Parents also need to make sure that they find a coach that works on individual skills. These skills are very essential. Team execution is very important; this is a good time for the coach to get the entire team together and work on team defense. As always, the coach should communicate, motivate and lead. There are two keys to this staying positive and rewarding good effort. A good way for a parent to spot all this in a coach is to see if the coach has a practice plan. A practice plan can be as simple as a sheet posted in the dugout of what the team is trying to accomplish that day. Make sure that the plan consists of infield and outfield work along with hitting drills and team batting practice. It is very important that the practices are intended to get every kid extra practice not just one or two athletes. A practice plan shows the coach put actual thought and effort into that practice.

Parents need to make sure they find a coach that is going to create an enjoyable experience for their kids. Since some little leaguers have a short attention span, it is necessary for the coach to create a fun atmosphere. The secret for this is to make it fun and keep it simple. Look for a coach that allows the kids to play games during practice or tells the athletes if they only allow a certain amount of runs, they get to go out for pizza after the game. Little league is about kids having fun with their friends and peers while learning skills like teamwork and sportsmanship. Parents want a coach that will allow the kids to have fun. This means that the coach does not place all of the importance on winning and losing. The best way a parent can spot this is listening to the advice that a coach gives their players.
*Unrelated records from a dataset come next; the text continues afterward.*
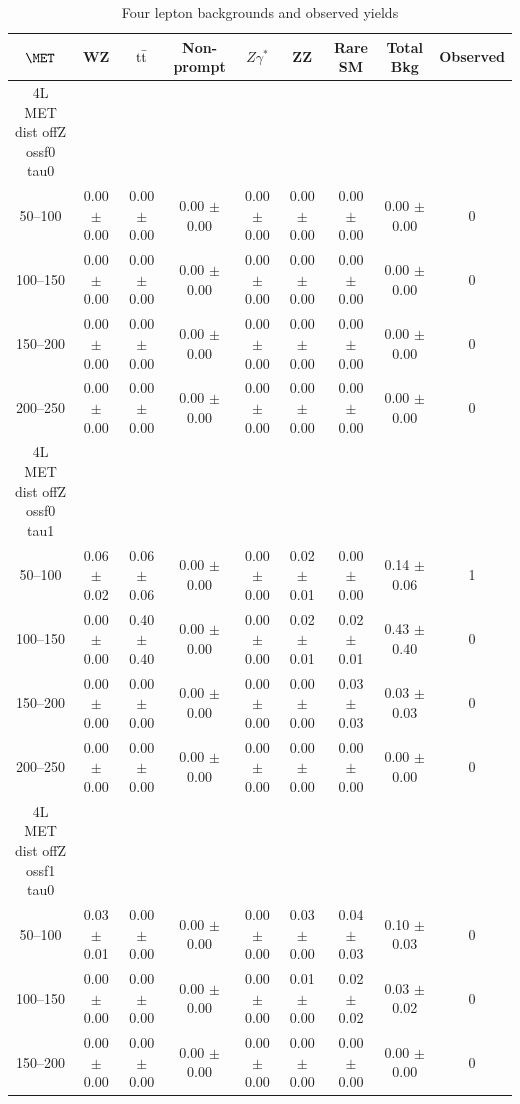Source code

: \begin{table}
\tiny
\begin{center}
\caption{\label{tab:fourLeptonResults} Four lepton backgrounds and observed yields}
\begin{tabular}{|c|cccccc|c|c|}
\hline
\hline
$\MET$ & WZ & $\rm t\bar{t}$ &  Non-prompt & $Z\gamma^{*}$ & ZZ & Rare SM & Total Bkg & Observed \\
\hline
\hline
\hline
4L MET dist offZ ossf0 tau0\\
50--100 & 0.00 $\pm$ 0.00 & 0.00 $\pm$ 0.00 & 0.00 $\pm$ 0.00 & 0.00 $\pm$ 0.00 & 0.00 $\pm$ 0.00 & 0.00 $\pm$ 0.00 & 0.00 $\pm$ 0.00 & 0 \\
100--150 & 0.00 $\pm$ 0.00 & 0.00 $\pm$ 0.00 & 0.00 $\pm$ 0.00 & 0.00 $\pm$ 0.00 & 0.00 $\pm$ 0.00 & 0.00 $\pm$ 0.00 & 0.00 $\pm$ 0.00 & 0 \\
150--200 & 0.00 $\pm$ 0.00 & 0.00 $\pm$ 0.00 & 0.00 $\pm$ 0.00 & 0.00 $\pm$ 0.00 & 0.00 $\pm$ 0.00 & 0.00 $\pm$ 0.00 & 0.00 $\pm$ 0.00 & 0 \\
200--250 & 0.00 $\pm$ 0.00 & 0.00 $\pm$ 0.00 & 0.00 $\pm$ 0.00 & 0.00 $\pm$ 0.00 & 0.00 $\pm$ 0.00 & 0.00 $\pm$ 0.00 & 0.00 $\pm$ 0.00 & 0 \\
\hline
4L MET dist offZ ossf0 tau1\\
50--100 & 0.06 $\pm$ 0.02 & 0.06 $\pm$ 0.06 & 0.00 $\pm$ 0.00 & 0.00 $\pm$ 0.00 & 0.02 $\pm$ 0.01 & 0.00 $\pm$ 0.00 & 0.14 $\pm$ 0.06 & 1 \\
100--150 & 0.00 $\pm$ 0.00 & 0.40 $\pm$ 0.40 & 0.00 $\pm$ 0.00 & 0.00 $\pm$ 0.00 & 0.02 $\pm$ 0.01 & 0.02 $\pm$ 0.01 & 0.43 $\pm$ 0.40 & 0 \\
150--200 & 0.00 $\pm$ 0.00 & 0.00 $\pm$ 0.00 & 0.00 $\pm$ 0.00 & 0.00 $\pm$ 0.00 & 0.00 $\pm$ 0.00 & 0.03 $\pm$ 0.03 & 0.03 $\pm$ 0.03 & 0 \\
200--250 & 0.00 $\pm$ 0.00 & 0.00 $\pm$ 0.00 & 0.00 $\pm$ 0.00 & 0.00 $\pm$ 0.00 & 0.00 $\pm$ 0.00 & 0.00 $\pm$ 0.00 & 0.00 $\pm$ 0.00 & 0 \\
\hline
4L MET dist offZ ossf1 tau0\\
50--100 & 0.03 $\pm$ 0.01 & 0.00 $\pm$ 0.00 & 0.00 $\pm$ 0.00 & 0.00 $\pm$ 0.00 & 0.03 $\pm$ 0.00 & 0.04 $\pm$ 0.03 & 0.10 $\pm$ 0.03 & 0 \\
100--150 & 0.00 $\pm$ 0.00 & 0.00 $\pm$ 0.00 & 0.00 $\pm$ 0.00 & 0.00 $\pm$ 0.00 & 0.01 $\pm$ 0.00 & 0.02 $\pm$ 0.02 & 0.03 $\pm$ 0.02 & 0 \\
150--200 & 0.00 $\pm$ 0.00 & 0.00 $\pm$ 0.00 & 0.00 $\pm$ 0.00 & 0.00 $\pm$ 0.00 & 0.00 $\pm$ 0.00 & 0.00 $\pm$ 0.00 & 0.00 $\pm$ 0.00 & 0 \\

\end{tabular}
\end{center}
\end{table}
A coach should tell their players that winning is not the most important part of the game, but it is fun to win. Young kids can relate to this advice. It is important for the coach to tell their players what's important is how they handle both victory and defeat. It is imperative for the coach to tell the kids that they can be as good as they want to be as long as they give their best.

Also, parents need to look for a coach that knows the dangers of baseball and the proper ways to prevent injuries. If a coach encourages a little leaguer to "take one for the team" this is not the right place for most kids. Every year there are three or four little leaguers killed when they are struck with a normal pitch. They suffer from ventricular fibrillation which is where the heart muscle contracts improperly. A good coach knows how to protect their players from serious injury.

It is very critical that parents find the right coach. Some of the characteristics they need to look for in a coach consist of being positive, knowing the limitations of young athletes, educating them on the game, and creating a positive experience for the little leaguer. Through careful observation and asking questions, parents should be able to find out if a coach contains these characteristics. If parents can find the right coach, little league will be an enjoyable experience for both the child and the parent.

Parents, remember when selecting a coach: go to practices, look for the practice plan, and look to see if the coach is making it enjoyable for the athletes by playing games or other creative ideas. Also, remember to ask other parents questions such as, how does the coach feel about winning a losing or how the coach feels about playing everyone. If you see a coach that instructs without yelling, constructs a practice plan, and does not over emphasis winning, then you know you have the right coach for you and your family.